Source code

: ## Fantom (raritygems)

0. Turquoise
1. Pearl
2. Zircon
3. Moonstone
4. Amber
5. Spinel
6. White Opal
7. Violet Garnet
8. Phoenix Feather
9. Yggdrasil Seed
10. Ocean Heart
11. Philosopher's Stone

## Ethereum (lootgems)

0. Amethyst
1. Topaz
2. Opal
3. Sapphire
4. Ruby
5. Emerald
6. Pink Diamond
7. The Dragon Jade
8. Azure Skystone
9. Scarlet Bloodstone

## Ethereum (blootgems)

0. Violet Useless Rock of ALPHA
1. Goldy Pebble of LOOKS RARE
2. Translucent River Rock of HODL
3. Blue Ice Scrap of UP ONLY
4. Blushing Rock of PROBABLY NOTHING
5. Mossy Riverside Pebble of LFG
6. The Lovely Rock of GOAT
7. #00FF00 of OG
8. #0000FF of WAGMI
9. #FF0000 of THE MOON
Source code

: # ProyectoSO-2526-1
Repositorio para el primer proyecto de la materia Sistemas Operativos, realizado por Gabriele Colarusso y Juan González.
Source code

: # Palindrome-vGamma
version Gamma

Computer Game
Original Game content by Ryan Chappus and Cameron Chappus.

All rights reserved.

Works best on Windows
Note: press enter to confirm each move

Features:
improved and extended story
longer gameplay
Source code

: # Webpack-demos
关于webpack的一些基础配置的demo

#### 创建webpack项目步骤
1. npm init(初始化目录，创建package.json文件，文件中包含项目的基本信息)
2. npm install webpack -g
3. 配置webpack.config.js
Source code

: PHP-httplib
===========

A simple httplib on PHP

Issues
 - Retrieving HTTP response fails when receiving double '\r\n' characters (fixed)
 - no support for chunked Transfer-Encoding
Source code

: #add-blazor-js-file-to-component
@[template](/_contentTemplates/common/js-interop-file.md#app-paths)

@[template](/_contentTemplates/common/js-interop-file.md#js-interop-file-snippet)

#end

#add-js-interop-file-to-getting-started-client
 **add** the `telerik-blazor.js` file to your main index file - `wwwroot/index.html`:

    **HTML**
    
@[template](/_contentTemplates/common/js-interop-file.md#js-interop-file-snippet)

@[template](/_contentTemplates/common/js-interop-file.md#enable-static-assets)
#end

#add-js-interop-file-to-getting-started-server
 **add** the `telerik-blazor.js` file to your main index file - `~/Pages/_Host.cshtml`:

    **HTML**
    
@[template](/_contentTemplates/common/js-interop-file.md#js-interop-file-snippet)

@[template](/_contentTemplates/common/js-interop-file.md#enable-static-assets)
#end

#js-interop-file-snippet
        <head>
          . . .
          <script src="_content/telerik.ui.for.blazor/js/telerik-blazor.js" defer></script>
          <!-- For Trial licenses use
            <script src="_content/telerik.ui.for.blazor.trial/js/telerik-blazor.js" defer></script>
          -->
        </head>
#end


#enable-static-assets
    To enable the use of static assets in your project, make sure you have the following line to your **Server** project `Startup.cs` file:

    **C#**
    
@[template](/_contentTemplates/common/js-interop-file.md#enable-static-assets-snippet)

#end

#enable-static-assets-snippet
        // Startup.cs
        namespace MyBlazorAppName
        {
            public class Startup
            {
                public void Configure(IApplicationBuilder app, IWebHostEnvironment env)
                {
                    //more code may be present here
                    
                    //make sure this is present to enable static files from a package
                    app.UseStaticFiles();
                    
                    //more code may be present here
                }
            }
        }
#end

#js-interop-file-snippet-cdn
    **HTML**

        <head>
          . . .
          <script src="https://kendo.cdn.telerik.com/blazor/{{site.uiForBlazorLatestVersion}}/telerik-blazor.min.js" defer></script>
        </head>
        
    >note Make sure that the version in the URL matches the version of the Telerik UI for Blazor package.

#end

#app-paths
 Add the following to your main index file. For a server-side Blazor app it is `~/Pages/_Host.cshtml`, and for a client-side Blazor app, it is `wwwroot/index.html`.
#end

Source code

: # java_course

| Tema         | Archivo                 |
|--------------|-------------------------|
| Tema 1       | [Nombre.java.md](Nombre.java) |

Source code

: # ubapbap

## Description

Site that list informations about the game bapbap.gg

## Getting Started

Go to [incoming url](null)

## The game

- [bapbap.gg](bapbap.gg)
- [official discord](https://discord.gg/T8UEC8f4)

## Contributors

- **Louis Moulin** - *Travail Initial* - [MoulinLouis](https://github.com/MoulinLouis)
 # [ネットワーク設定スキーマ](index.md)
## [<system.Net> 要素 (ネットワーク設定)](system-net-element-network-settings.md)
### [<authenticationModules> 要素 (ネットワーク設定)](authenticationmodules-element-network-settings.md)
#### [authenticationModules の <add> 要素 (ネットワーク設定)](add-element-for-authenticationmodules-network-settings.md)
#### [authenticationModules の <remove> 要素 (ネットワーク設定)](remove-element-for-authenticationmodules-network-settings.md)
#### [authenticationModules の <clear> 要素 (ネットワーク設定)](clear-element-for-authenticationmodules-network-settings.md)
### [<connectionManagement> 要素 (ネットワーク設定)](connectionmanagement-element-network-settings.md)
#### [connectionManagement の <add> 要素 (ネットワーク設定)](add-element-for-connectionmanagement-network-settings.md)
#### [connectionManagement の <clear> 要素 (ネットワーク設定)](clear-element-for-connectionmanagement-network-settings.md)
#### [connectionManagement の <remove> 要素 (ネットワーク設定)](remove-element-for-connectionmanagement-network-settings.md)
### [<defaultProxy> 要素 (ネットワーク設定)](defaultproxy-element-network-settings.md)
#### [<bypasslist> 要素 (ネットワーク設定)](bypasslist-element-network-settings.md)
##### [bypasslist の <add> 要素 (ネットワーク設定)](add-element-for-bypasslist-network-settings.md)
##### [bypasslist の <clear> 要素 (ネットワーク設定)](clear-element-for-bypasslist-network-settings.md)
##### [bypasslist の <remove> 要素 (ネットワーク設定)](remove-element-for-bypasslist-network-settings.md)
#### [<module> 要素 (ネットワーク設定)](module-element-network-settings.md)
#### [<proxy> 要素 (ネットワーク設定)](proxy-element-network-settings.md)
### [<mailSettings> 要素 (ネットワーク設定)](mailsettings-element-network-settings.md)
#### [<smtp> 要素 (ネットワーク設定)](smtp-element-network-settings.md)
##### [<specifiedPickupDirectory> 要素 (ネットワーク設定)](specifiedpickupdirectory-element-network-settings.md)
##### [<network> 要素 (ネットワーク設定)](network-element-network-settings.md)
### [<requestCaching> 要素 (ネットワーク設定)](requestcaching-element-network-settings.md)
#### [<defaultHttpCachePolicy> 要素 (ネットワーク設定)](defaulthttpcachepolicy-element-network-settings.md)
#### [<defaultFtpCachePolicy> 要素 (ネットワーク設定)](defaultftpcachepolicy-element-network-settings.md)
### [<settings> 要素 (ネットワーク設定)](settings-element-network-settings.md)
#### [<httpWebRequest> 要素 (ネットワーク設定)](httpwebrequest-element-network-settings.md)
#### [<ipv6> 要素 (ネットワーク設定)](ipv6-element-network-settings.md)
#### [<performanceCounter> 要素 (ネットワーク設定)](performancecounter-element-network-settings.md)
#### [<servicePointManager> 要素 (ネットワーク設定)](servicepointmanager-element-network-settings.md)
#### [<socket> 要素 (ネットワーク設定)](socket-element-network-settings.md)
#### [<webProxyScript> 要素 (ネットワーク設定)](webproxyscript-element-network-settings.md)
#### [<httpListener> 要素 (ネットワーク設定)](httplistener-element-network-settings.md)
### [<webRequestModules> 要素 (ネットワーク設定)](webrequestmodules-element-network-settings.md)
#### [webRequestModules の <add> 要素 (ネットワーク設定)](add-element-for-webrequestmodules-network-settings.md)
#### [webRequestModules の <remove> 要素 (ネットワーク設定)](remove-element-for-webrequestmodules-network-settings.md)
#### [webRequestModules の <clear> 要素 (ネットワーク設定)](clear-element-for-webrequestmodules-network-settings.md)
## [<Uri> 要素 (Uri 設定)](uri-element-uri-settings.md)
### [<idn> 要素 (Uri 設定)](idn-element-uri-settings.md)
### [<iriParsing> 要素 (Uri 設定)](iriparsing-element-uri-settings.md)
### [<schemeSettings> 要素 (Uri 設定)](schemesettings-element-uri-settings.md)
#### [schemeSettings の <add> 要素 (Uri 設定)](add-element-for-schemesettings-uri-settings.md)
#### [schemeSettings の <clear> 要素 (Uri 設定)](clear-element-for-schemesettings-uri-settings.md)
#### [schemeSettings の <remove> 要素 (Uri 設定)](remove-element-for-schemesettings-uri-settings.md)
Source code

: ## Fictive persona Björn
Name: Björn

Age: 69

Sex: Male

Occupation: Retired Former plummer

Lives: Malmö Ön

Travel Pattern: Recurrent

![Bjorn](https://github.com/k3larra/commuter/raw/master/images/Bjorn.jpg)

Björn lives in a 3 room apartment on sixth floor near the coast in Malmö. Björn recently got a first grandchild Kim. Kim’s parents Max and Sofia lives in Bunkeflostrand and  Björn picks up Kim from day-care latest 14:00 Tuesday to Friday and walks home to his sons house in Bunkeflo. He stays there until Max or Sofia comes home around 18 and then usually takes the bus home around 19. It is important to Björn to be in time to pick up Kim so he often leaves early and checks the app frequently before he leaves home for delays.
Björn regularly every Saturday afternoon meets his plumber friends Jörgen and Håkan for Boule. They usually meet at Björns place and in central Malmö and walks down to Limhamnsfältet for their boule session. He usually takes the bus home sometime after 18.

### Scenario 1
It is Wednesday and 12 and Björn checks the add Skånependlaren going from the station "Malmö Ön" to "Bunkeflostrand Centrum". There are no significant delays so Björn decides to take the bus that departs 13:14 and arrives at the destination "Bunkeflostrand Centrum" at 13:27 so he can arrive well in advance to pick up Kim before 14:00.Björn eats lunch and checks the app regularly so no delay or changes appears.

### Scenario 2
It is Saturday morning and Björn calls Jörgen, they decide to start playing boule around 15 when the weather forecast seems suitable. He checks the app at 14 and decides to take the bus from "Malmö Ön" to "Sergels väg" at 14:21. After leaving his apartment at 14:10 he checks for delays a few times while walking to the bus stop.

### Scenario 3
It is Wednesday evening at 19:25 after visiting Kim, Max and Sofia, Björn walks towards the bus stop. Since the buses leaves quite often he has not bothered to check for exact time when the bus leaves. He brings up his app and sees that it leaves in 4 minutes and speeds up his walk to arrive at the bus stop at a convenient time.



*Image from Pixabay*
_ _ _
What you return should be the lines from the start of the data through the line with "9. #FF0000 of THE MOON", quoted exactly and nothing more.

## RESPONSE AREA
Source code

: ## Fantom (raritygems)

0. Turquoise
1. Pearl
2. Zircon
3. Moonstone
4. Amber
5. Spinel
6. White Opal
7. Violet Garnet
8. Phoenix Feather
9. Yggdrasil Seed
10. Ocean Heart
11. Philosopher's Stone

## Ethereum (lootgems)

0. Amethyst
1. Topaz
2. Opal
3. Sapphire
4. Ruby
5. Emerald
6. Pink Diamond
7. The Dragon Jade
8. Azure Skystone
9. Scarlet Bloodstone

## Ethereum (blootgems)

0. Violet Useless Rock of ALPHA
1. Goldy Pebble of LOOKS RARE
2. Translucent River Rock of HODL
3. Blue Ice Scrap of UP ONLY
4. Blushing Rock of PROBABLY NOTHING
5. Mossy Riverside Pebble of LFG
6. The Lovely Rock of GOAT
7. #00FF00 of OG
8. #0000FF of WAGMI
9. #FF0000 of THE MOON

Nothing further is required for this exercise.